NATO Secretary General Jens Stoltenberg has said "all options remain open" on Afghanistan, just weeks before Washington is due to withdraw the last of its troops under a deal struck with the Taliban last year.
U.S. Secretary of State Antony Blinken is heading to Brussels for a meeting of NATO foreign ministers on March 23-24 and for talks with European Union leaders as part of President Joe Biden's efforts to repair transatlantic ties.
Among the topics on the agenda of the NATO meeting are concerns over China and Russia, as well as the future of the Western alliance’s 9,600-strong mission in Afghanistan after the administration of former U.S. President Donald Trump struck a deal with the Taliban in February 2020 to withdraw troops by May 1.
Biden has said the deadline would be “tough” for Washington to meet as peace talks between the militant group and Afghan government, launched in Qatar in September 2020, struggle to advance.
NATO foreign ministers “will continue consultations on the situation in Afghanistan and our military presence to assess our next steps together,” Stoltenberg said at a press conference on March 22.
“There are no easy choices. For now, all options remain open. The security situation is difficult and we will take all the necessary measures to keep our troops safe,” he added.
In a briefing ahead of Blinken’s trip to Brussels, Philip Reeker, acting assistant secretary of state at the Bureau of European and Eurasian Affairs, said the United States remains committed to close consultation with NATO allies and other partners on the military mission in Afghanistan.
“We went in together. We will adjust together as we have over the years.
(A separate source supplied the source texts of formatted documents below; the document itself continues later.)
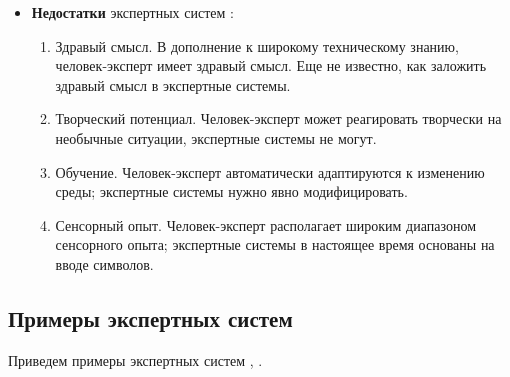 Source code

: \begin{itemize}
		\item \textbf{Недостатки} экспертных систем \cite{kb-cons}:
			\begin{enumerate}
				\item Здравый смысл. В дополнение к широкому техническому знанию, человек-эксперт имеет здравый смысл. Еще не известно, как заложить здравый смысл в экспертные системы.
				
				\item Творческий потенциал. Человек-эксперт может реагировать творчески на необычные ситуации, экспертные системы не могут.
				
				\item Обучение. Человек-эксперт автоматически адаптируются к изменению среды; экспертные системы нужно явно модифицировать.
				
				\item Сенсорный опыт. Человек-эксперт располагает широким диапазоном сенсорного опыта; экспертные системы в настоящее время основаны на вводе символов.
			\end{enumerate}
\end{itemize}

\newpage

\subsection{Примеры экспертных систем}

Приведем примеры экспертных систем \cite{examples-1}, \cite{examples-2}.

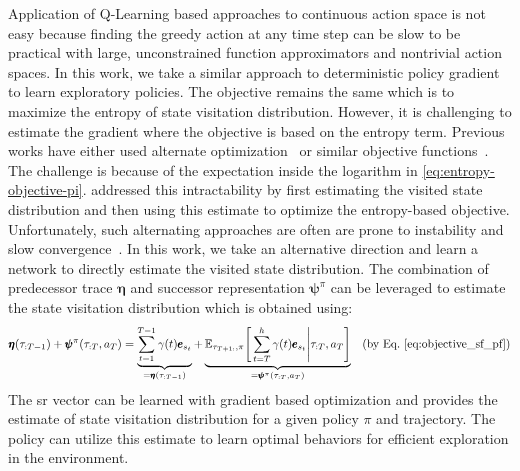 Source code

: \documentclass{article}
\theoremstyle{plain}
\theoremstyle{definition}
\theoremstyle{remark}
\begin{document}
Application of Q-Learning based approaches to continuous action space is not easy because finding the greedy action at any time step can be slow to be practical with large, unconstrained function approximators and nontrivial action spaces. 
In this work, we take a similar approach to deterministic policy gradient~\cite{silver2014deterministic} to learn exploratory policies.
The objective remains the same which is to maximize the entropy of state visitation distribution.
However, it is challenging to estimate the gradient where the objective is based on the entropy term. 
Previous works have either used alternate optimization~\cite{pong2019skew,lee2019efficient} or similar objective functions~\cite{guo2021geometric}. 
The challenge is because of the expectation inside the logarithm in \autoref{eq:entropy-objective-pi}. 
\cite{lee2019efficient,pong2019skew} addressed this intractability by first estimating the visited state distribution and then using this estimate to optimize the entropy-based objective.
Unfortunately, such alternating approaches are often are prone to instability and slow convergence~\cite{guo2021geometric}.
In this work, we take an alternative direction and learn a network to directly estimate the visited state distribution.
The combination of predecessor trace $\pmb{\eta}$ and successor representation $\pmb{\psi}^{\pi}$ can be leveraged to estimate the state visitation distribution which is obtained using:
\begin{align}
    \pmb{\eta}(\tau_{:T-1}) + \pmb{\psi}^\pi( \tau_{:T},a_T ) &= \underbrace{\sum_{t=1}^{T-1} \gamma(t) \pmb{e}_{s_t}}_{=\pmb{\eta}(\tau_{:T-1})} + \underbrace{\mathbb{E}_{\tau_{T+1:}, \pi} \Bigg[  \sum_{t=T}^h\gamma(t) \pmb{e}_{s_t} \Bigg| \tau_{:T},a_T \Bigg]}_{=\pmb{\psi}^\pi( \tau_{:T}, a_T )} &\text{(by Eq.~\eqref{eq:objective_sf_pf})} \nonumber \\
\end{align}
The \gls{sr} vector can be learned with gradient based optimization and provides the estimate of state visitation distribution for a given policy $\pi$ and trajectory. 
The policy can utilize this estimate to learn optimal behaviors for efficient exploration in the environment.
\end{document}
And when the time is right, we will leave together,” Reeker said.
NATO allies have said they were willing to stay in Afghanistan to continue training and advising Afghan security forces, if Washington decides to remain as well.
There are currently some 2,500 U.S. troops deployed in the war-torn country.
The relationship with Russia will also be topic during Blinken's trip to Europe, Reeker said, noting that the Biden administration seeks a relationship that is predictable and stable.
"We will engage with our allies to discuss different views of Russia and how we can engage with Russia in ways that obviously advance our collective interests but remain very clear-eyed about the challenges that Russia poses,” he said.
“Given Russia's conduct in recent months and years, there will also be adversarial elements, as the secretary has underscored, and we're not going to shy away from those,” Reeker said.
Anatoly Antonov, Russia’s ambassador to the United States, returned to Moscow on March 21 after being recalled for emergency consultations amid rising tensions with Washington following Biden's comments that he believed his Russian counterpart, Vladimir Putin, was a killer.
Blinken's trip is another illustration of a foreign policy reset under Biden that stresses diplomacy and backing for long-standing relationships after former President Donald Trump pursued an "America first" policy that tended to treat traditional allies more as rivals than partners.
As the new Biden administration seeks to reassure NATO allies, it also has to coordinate with European partners on a host of issues, including the Iran nuclear deal, policy toward China, climate change, and lingering disputes over trade.